Agnese was also performed in Germany, Austria, in London (1817), in Paris (1819), in Warsaw (1830), where the young Chopin found it impressive, then so in Moscow, St. Petersburg, Santiago de Chile and Mexico
City. Even the numerous reviews of the 19th-century criticism and the endless quantity of sources scattered throughout the world testify to its international success and circulation.
Parisian performances of 1819/1824
Particularly interesting are the Parisian performances of
Agnese around 1820. At the Théâtre Italien in Paris, one of the most prestigious Italian opera theaters in the world, Paer himself oversaw his productions as theater music director. On July
24, 1819, the Parisian première took place. The evening was memorable and successful. For the occasion some of the major singers of the time were recruited: Joséphine Mainvielle-Fodor, playing Agnese, the tenor Marco Bordogni, in the role of Ernesto,
and above all the bass Felice Pellegrini, who sang the role of Uberto. At the Théâtre Italien, while Paer was its musical director,
Agnese was performed again in 1820-21 and in January 1824: even this last performance was quite an event, because
of the participation of Giuditta Pasta, who on that occasion had her debut at the Théâtre Italien in the role of Agnese. The Parisian criticism unanimously recognized the excellent dramatic balance of the plot and the excellent craftsmanship and intense
expressiveness of the music. The only reservations of the critics concerned the opportunity to stage Uberto’s fits of madness so realistically as to arouse, in their view, horror and disgust among the most sensitive in the audience. Significant, in this
sense, was what Stendhal wrote in his
Vie de Rossini:
L’
Agnese ne me paraît pas du même rang [de Griselda et Sargino]; elle doit son succès européen à la facilité qu’il y a d’imiter d’une manière effrayante les fous, que personne ne se soucie d’aller étudier avec trop de détails dans
les retraites affreuses où les place la pitié publique. L’âme ébranlée par le spectacle horrible d’un père devenu fou parce que sa fille l’a abandonné, s’ouvre facilement aux impressions de la musique. […] Ce succès ne m’empêche pas de croire que les
beaux-arts ne doivent jamais s’emparer des sujets horribles. […] rien ne rend supportable pour moi l’état affreux où se trouve le père de l’Agnese. La musique centuplant ma sensibilité, me rend cette scène horrible tout à fait insupportable.

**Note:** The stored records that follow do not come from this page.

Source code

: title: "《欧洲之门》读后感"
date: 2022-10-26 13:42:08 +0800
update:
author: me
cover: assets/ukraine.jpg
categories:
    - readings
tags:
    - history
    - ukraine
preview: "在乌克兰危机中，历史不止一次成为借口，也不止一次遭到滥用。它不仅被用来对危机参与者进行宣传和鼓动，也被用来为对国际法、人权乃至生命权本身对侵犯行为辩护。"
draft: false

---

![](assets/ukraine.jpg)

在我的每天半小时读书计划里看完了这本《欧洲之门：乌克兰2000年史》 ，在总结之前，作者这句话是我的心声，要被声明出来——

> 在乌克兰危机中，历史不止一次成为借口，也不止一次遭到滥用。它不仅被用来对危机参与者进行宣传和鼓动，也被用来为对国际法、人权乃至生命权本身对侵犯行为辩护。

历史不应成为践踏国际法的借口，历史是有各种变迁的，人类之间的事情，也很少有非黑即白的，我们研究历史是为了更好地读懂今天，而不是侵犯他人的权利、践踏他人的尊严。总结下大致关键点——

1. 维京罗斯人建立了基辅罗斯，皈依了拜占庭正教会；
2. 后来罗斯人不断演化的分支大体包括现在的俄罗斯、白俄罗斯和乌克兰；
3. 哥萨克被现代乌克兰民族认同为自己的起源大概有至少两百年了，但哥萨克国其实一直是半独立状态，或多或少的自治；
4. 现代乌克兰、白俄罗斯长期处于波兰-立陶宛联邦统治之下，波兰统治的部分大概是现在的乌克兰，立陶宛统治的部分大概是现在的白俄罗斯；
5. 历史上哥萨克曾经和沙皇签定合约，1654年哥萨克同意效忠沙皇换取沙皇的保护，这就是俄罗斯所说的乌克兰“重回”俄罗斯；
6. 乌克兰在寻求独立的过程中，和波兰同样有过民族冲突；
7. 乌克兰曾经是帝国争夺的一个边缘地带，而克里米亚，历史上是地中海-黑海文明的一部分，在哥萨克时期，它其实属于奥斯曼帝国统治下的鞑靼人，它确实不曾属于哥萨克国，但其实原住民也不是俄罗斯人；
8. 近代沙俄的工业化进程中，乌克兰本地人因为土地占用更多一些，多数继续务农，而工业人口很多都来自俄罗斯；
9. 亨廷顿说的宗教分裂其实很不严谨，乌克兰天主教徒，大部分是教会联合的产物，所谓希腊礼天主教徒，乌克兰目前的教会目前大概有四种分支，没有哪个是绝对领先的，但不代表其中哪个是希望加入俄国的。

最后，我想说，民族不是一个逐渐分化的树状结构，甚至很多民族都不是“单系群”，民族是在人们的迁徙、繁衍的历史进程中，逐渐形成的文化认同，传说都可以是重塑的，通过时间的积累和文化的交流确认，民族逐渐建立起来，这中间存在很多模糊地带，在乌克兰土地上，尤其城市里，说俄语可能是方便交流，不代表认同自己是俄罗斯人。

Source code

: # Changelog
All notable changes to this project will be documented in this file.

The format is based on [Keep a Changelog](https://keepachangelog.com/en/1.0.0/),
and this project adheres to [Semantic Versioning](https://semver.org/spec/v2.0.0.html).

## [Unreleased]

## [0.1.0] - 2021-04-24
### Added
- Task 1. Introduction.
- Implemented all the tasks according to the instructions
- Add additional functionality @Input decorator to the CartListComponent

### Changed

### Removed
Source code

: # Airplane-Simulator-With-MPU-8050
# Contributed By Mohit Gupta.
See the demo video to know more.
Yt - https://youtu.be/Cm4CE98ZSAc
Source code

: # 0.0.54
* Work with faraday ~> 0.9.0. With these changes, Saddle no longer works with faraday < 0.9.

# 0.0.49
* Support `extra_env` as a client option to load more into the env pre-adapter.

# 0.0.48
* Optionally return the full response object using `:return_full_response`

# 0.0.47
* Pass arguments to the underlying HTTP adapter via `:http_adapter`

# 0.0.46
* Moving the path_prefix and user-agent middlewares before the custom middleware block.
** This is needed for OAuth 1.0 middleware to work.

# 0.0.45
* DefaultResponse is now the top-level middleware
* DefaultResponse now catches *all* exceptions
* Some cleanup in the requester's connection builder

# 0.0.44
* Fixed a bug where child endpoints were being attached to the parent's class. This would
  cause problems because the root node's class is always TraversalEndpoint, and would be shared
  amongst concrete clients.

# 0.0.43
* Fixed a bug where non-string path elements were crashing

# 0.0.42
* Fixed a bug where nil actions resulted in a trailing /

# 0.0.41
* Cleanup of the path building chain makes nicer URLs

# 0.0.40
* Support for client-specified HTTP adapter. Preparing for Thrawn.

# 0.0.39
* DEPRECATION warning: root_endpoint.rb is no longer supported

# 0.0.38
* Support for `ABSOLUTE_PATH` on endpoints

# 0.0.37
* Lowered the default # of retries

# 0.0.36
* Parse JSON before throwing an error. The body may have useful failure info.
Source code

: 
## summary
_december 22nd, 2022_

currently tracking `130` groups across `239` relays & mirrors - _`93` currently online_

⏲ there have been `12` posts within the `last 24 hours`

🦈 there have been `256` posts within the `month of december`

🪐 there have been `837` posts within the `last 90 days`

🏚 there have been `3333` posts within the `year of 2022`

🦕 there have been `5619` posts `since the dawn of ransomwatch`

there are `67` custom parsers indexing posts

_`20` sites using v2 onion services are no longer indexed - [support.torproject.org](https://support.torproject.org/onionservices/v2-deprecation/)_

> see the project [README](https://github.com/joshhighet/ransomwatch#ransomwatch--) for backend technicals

L’Agnese fait pour moi souvenir désagréable, et d’autant plus désagréable que le sujet est plus vrai. C’est comme la mort: on fera toujours peur aux hommes en leur parlant de la mort; mais leur en parler sera toujours une sottise ou un calcul
de prêtre. Puisque la mort est inévitable, oublions-la.
In sum,
Agnese was such a great success in those years as to exert a lasting influence on the next generation of opera composers and, more generally by attracting the attention of the most influential critics and musicians of the time, among most
illustrious Castil-Blaze, Fétis and Berlioz.
Parisian revisions
For the performances at the Théâtre Italien of the early 20’s, Paer reworked the opera by introducing a few new pieces in Act II, aiming at improving its dramatic effectiveness. This new music, hitherto unknown, has now re-emerged thanks to research conducted
by the present writer. Composed while Rossini was harvesting his greatest successes, it is extremely interesting as
Agnese shows the stylistic renewal of Paer under the influence of Rossini’s masterpieces. In particular, the new aria «Da te solo,
o Ciel clemente» written for Joséphine Mainvielle-Fodor (1819) and the new duet «L’amato padre mio» composed for Giuditta Pasta (1824), not only are of highest quality but also possess the shape, the orchestral brilliance and most of all the dramatic
grip to be found in the homologous pieces by Rossini.